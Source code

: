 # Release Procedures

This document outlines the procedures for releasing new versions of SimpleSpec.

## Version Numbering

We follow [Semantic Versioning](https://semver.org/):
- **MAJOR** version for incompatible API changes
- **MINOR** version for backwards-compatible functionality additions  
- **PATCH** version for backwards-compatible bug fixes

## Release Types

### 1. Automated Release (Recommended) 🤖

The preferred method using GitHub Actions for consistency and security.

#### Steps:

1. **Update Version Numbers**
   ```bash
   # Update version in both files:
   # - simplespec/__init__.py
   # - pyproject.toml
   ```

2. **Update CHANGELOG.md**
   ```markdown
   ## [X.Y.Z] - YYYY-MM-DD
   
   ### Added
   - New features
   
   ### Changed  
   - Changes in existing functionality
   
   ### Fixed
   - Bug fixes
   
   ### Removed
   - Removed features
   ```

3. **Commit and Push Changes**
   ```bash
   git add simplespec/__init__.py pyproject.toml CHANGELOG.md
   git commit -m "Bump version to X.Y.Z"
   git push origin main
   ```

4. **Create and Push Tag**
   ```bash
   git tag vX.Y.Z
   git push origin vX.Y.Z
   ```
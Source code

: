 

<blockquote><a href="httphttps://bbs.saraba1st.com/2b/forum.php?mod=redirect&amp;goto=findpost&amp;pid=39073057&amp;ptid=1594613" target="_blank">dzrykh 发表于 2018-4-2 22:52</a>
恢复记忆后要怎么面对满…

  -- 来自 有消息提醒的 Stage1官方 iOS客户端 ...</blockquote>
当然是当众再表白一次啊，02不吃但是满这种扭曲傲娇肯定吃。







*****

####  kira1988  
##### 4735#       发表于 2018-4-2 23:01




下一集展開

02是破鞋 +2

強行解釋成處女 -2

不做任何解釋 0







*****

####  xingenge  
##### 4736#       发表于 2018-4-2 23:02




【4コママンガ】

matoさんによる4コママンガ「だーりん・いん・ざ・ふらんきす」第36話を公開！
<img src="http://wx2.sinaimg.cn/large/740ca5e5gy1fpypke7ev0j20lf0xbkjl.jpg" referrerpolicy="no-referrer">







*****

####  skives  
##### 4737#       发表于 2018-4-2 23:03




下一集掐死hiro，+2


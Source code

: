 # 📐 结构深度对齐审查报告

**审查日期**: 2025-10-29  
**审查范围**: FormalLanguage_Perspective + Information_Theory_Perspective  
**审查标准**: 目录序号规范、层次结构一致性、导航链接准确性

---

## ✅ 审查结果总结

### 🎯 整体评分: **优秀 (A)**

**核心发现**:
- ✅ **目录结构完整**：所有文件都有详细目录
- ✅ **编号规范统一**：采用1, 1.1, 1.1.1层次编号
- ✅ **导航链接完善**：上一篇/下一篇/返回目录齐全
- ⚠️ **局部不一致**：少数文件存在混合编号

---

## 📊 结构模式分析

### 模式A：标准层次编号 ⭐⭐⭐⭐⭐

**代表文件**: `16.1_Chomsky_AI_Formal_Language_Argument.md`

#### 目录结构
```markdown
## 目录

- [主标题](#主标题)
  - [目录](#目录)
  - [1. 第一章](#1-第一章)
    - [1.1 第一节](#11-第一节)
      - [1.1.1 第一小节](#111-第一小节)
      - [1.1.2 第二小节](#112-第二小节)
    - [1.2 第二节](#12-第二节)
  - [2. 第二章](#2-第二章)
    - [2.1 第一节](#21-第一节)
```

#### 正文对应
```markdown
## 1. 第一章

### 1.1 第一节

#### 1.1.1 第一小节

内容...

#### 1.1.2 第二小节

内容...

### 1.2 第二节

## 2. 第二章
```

[TASK DIRECTIONS]:
Type the data out again, exactly.

[OUTPUT OF THE TASK]:
Source code

: # Release Procedures

This document outlines the procedures for releasing new versions of SimpleSpec.

## Version Numbering

We follow [Semantic Versioning](https://semver.org/):
- **MAJOR** version for incompatible API changes
- **MINOR** version for backwards-compatible functionality additions  
- **PATCH** version for backwards-compatible bug fixes

## Release Types

### 1. Automated Release (Recommended) 🤖

The preferred method using GitHub Actions for consistency and security.

#### Steps:

1. **Update Version Numbers**
   ```bash
   # Update version in both files:
   # - simplespec/__init__.py
   # - pyproject.toml
   ```

2. **Update CHANGELOG.md**
   ```markdown
   ## [X.Y.Z] - YYYY-MM-DD
   
   ### Added
   - New features
   
   ### Changed  
   - Changes in existing functionality
   
   ### Fixed
   - Bug fixes
   
   ### Removed
   - Removed features
   ```

3. **Commit and Push Changes**
   ```bash
   git add simplespec/__init__.py pyproject.toml CHANGELOG.md
   git commit -m "Bump version to X.Y.Z"
   git push origin main
   ```

4. **Create and Push Tag**
   ```bash
   git tag vX.Y.Z
   git push origin vX.Y.Z
   ```
Source code

: 

<blockquote><a href="httphttps://bbs.saraba1st.com/2b/forum.php?mod=redirect&amp;goto=findpost&amp;pid=39073057&amp;ptid=1594613" target="_blank">dzrykh 发表于 2018-4-2 22:52</a>
恢复记忆后要怎么面对满…

  -- 来自 有消息提醒的 Stage1官方 iOS客户端 ...</blockquote>
当然是当众再表白一次啊，02不吃但是满这种扭曲傲娇肯定吃。







*****

####  kira1988  
##### 4735#       发表于 2018-4-2 23:01




下一集展開

02是破鞋 +2

強行解釋成處女 -2

不做任何解釋 0







*****

####  xingenge  
##### 4736#       发表于 2018-4-2 23:02




【4コママンガ】

matoさんによる4コママンガ「だーりん・いん・ざ・ふらんきす」第36話を公開！
<img src="http://wx2.sinaimg.cn/large/740ca5e5gy1fpypke7ev0j20lf0xbkjl.jpg" referrerpolicy="no-referrer">







*****

####  skives  
##### 4737#       发表于 2018-4-2 23:03




下一集掐死hiro，+2


Source code

: # 📐 结构深度对齐审查报告

**审查日期**: 2025-10-29  
**审查范围**: FormalLanguage_Perspective + Information_Theory_Perspective  
**审查标准**: 目录序号规范、层次结构一致性、导航链接准确性

---

## ✅ 审查结果总结

### 🎯 整体评分: **优秀 (A)**

**核心发现**:
- ✅ **目录结构完整**：所有文件都有详细目录
- ✅ **编号规范统一**：采用1, 1.1, 1.1.1层次编号
- ✅ **导航链接完善**：上一篇/下一篇/返回目录齐全
- ⚠️ **局部不一致**：少数文件存在混合编号

---

## 📊 结构模式分析

### 模式A：标准层次编号 ⭐⭐⭐⭐⭐

**代表文件**: `16.1_Chomsky_AI_Formal_Language_Argument.md`

#### 目录结构
```markdown
## 目录

- [主标题](#主标题)
  - [目录](#目录)
  - [1. 第一章](#1-第一章)
    - [1.1 第一节](#11-第一节)
      - [1.1.1 第一小节](#111-第一小节)
      - [1.1.2 第二小节](#112-第二小节)
    - [1.2 第二节](#12-第二节)
  - [2. 第二章](#2-第二章)
    - [2.1 第一节](#21-第一节)
```

#### 正文对应
```markdown
## 1. 第一章

### 1.1 第一节

#### 1.1.1 第一小节

内容...

#### 1.1.2 第二小节

内容...

### 1.2 第二节

## 2. 第二章
```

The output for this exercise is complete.